Privilégios das Forças Armadas foram alvo de críticas após divulgação de vídeo da Marinha. A peça institucional intercala imagens de oficiais de baixa patente em treinamento militar com a de cidadãos civis em momentos de lazer. O vídeo termina com a pergunta: "Privilégios?". A peça foi ajustada de última hora para reagir à inclusão militar nos cortes do governo, apurou a colunista do UOL Raquel Landim.
No fim das contas, a proposta do ministro da Fazenda, Fernando Haddad, mexe pouco nos benefícios das Forças Armadas. Elas devem contribuir com R$ 2 bilhões dos R$ 70 bilhões que serão economizados em dois anos. O ajuste atinge apenas três pontos:
Fim do pagamento da pensão para os "mortos fictícios" (morte ficta). Até hoje, familiares de militares expulsos das Forças por crimes ou infrações recebem pensão. A Folha revelou que, só no Exército, o pagamento ultrapassa R$ 20 milhões por ano.
Fim da transferência de pensão para dependentes. Depois de usufruída por cônjuges e filhos, a pensão pode ser transferida a parentes mais afastados, como irmãos, em caso de morte de familiar mais próximo.
Pagamento de 3,5% da remuneração militar para o fundo de saúde militar.

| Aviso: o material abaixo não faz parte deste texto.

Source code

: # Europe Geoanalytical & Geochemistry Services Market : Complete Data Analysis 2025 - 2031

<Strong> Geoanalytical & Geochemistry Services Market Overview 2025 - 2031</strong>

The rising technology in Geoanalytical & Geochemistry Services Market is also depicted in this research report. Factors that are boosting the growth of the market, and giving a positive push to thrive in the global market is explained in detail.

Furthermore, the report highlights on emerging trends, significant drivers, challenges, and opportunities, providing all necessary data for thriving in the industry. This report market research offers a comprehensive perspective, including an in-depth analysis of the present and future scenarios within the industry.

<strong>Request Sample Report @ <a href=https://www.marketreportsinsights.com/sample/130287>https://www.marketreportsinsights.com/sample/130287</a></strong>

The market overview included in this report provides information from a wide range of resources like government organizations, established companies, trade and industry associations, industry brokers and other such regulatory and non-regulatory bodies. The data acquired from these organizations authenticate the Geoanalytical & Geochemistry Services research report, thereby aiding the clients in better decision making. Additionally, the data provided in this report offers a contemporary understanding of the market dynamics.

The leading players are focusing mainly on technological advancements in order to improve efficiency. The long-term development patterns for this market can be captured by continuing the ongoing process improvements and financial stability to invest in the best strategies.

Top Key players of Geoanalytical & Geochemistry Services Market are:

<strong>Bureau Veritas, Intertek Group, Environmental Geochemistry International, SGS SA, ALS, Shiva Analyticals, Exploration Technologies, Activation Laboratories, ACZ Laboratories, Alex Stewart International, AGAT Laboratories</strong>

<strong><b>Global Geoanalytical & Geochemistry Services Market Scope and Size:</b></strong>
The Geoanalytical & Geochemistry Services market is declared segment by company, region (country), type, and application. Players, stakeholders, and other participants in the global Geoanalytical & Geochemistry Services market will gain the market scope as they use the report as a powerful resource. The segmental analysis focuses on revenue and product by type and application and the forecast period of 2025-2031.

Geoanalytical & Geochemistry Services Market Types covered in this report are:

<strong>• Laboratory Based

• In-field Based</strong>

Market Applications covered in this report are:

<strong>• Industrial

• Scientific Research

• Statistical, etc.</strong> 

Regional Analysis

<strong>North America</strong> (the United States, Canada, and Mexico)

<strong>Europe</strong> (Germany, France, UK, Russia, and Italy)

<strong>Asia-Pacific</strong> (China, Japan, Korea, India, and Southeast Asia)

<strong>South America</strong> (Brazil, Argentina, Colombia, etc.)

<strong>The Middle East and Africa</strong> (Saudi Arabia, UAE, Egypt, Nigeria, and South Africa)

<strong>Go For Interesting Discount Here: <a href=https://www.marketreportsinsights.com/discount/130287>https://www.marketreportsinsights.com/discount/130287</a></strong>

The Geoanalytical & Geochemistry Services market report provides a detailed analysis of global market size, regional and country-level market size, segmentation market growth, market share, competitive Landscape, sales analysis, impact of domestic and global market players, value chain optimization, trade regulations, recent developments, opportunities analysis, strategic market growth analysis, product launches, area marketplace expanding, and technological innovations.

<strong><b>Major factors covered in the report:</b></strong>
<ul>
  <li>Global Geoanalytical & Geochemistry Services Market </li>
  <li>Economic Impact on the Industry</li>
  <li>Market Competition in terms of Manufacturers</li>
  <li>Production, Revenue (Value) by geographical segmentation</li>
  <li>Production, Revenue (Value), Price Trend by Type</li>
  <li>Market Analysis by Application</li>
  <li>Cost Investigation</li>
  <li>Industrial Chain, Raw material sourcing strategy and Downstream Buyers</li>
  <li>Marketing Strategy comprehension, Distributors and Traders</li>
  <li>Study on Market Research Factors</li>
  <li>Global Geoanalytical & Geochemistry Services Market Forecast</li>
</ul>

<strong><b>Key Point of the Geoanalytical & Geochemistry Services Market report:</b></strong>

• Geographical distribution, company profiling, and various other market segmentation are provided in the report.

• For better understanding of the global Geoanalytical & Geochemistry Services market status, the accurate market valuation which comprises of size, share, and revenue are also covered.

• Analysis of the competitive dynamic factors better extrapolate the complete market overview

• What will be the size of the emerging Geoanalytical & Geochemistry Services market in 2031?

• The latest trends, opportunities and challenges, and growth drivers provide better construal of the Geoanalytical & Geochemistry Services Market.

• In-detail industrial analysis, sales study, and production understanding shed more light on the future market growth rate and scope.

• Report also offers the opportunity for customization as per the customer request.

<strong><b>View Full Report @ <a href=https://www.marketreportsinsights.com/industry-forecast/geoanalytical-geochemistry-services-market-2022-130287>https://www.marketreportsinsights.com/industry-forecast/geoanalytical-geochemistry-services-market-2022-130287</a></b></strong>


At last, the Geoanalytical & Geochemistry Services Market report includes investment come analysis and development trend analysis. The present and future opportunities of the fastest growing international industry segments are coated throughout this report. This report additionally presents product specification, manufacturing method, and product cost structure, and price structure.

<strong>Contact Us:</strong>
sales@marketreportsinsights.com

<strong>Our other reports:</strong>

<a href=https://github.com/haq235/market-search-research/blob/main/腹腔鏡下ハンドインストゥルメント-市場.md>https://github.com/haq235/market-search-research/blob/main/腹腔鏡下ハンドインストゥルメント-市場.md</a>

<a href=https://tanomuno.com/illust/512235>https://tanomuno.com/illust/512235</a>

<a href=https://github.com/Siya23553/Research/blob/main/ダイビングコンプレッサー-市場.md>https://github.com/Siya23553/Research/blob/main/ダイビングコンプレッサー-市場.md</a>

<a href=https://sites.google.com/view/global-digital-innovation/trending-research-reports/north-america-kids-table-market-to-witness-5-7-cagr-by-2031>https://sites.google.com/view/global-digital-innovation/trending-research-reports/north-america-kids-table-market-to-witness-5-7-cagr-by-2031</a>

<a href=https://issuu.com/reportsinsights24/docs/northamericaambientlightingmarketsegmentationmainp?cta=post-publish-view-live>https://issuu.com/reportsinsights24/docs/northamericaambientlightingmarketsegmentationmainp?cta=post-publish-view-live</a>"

O percentual, que podia ser menor dependendo da patente, precisará ser pago igualmente por todos.
Idade mínima para entrar na reserva. Se o pacote de Haddad for aprovado, os militares precisarão ter 55 anos para entrar na reserva com salário integral, mas com um prazo de transição até 2032.
Especialista vê mudanças "muito tímidas". "Mesmo a questão da morte ficta, que é moralizante, me parece uma nuvem de poeira", afirma o economista Pedro Fernando Nery, professor do IDP (Instituto Brasileiro de Ensino).
O impacto é quase irrelevante, já que pouca gente é expulsa da Forças (...) Mas passa a impressão de que cederam, de que excessos estão sendo corrigidos. Não estão.
Pedro Fernando Nery, economista
Os benefícios dos militares
Além dos benefícios que serão alvo do ajuste, há outros. Eles envolvem sobretudo acúmulo de adicionais ao salário militar e a manutenção do soldo após a ida para a reserva, ou aposentadoria. Além do soldo, a remuneração dos militares é composta por adicionais de:
Compensação por disponibilidade militar: varia de 5% a 41% a depender da patente, e se refere à dedicação exclusiva ao serviço militar e à necessidade de sempre precisar estar disponível.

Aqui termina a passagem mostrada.